The task descriptions for the three conditions:

In all studies, polysomnography was conducted to register the sleep stages. Sleep was recorded by means of the following standard procedures: electroencephalogram (EEG; C3 and C4 for counting and walking; F3, F4, C3, C4, O1, and O2 for gymnastic), EOG, submental electromyogram (EMG) and electrocardiogram (ECG). The data was recorded during the entire night (or during afternoon nap for one participant) by a standard recording device (XLTEK Trex Longtime EEG recorder or Schwarzer ComLab 32). Sleep stages for the counting and walking conditions were scored according to Rechtschaffen and Kales (1968) while those for the gymnastic condition were scored in accordance to the Manual of the American Academy of Sleep Medicine (2008).

The participants spent one to three non-consecutive nights in a sleep laboratory. One participant was recorded twice during an afternoon nap at about 3 pm.

Before sleep, participants received task instructions (see above) in written and oral forms. Afterwards, participants were instructed about left-right-left-right (LRLR) eye signals to mark task events in a lucid dream. The first signal was always to mark the onset of lucidity. In the counting and walking task participants had to mark the beginning of each task sequence as well as the end of the task (five signals for each successful dream). As an example, the exact protocol for the counting task is depicted in Figure 1. In the gymnastic routine, apart from the first signal for the onset of lucidity, only the beginning and the end of the task had to be marked (three signals for each successful dream).

After the participants were familiar with the task and eye signaling, they carried out the task five times in wakefulness (including eye signals). In order to determine the duration of the task in wakefulness, in the counting and walking task the participants measured the times by themselves using a stopwatch—starting after the first eye signal and stopping with the onset of the second one. Because in the gymnastic routine it was not practical for the participants to handle the stopwatch, the experimenter started and stopped the times, according to a verbal signal from the participant, which was given immediately after and before the respective eye signal. For lucid dreams the time intervals were defined as the interval from the end of one LRLR eye signal to the beginning of the next LRLR and so on (see Figure 2).

During the night the experimenter monitored the recordings and woke participants up when recordings showed any of the following criteria: (1) A false awakening, i.e., the recording showing LRLRLRLR eye movements (signal for being awake, see below) but the EEG and EMG channel still showing characteristics for REM sleep. (2) Loss of lucidity, i.e., the recording showing five correct LRLR eye movements in the EOG channel, but no further eye signals occurring 30 s after the previous signal.

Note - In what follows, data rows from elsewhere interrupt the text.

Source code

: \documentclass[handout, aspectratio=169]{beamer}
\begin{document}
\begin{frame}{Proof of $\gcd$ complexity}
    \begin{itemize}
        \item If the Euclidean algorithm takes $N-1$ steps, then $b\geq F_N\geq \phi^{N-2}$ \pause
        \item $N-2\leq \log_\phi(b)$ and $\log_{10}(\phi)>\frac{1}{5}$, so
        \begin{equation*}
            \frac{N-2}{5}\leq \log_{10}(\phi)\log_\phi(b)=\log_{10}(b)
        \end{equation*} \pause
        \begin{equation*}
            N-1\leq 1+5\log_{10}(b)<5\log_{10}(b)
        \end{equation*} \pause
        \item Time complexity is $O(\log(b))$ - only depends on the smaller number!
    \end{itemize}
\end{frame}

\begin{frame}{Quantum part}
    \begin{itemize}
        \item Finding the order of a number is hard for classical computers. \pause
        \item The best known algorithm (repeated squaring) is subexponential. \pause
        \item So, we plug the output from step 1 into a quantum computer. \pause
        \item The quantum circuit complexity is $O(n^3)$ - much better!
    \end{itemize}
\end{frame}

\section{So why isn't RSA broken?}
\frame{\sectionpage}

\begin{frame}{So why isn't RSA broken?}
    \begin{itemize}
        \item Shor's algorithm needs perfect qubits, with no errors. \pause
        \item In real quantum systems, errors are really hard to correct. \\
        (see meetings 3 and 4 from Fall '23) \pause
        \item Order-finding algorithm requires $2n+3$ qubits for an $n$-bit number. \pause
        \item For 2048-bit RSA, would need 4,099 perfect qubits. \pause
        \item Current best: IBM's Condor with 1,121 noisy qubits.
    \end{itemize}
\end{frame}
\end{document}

These criteria were set in order to keep participants from sleeping on and forgetting specific parts of their lucid dreams (Erlacher and Schredl, 2008a). After accomplishing the task successfully in one lucid dream, the participants were to wake themselves up by the technique of focusing on a fixed spot in the lucid dream as described by Tholey (1983). In two cases the experimenter had to wake up participants after false awakening; in all other cases the participants woke up by themselves after finishing the lucid dream task (no cases of loss of lucidity).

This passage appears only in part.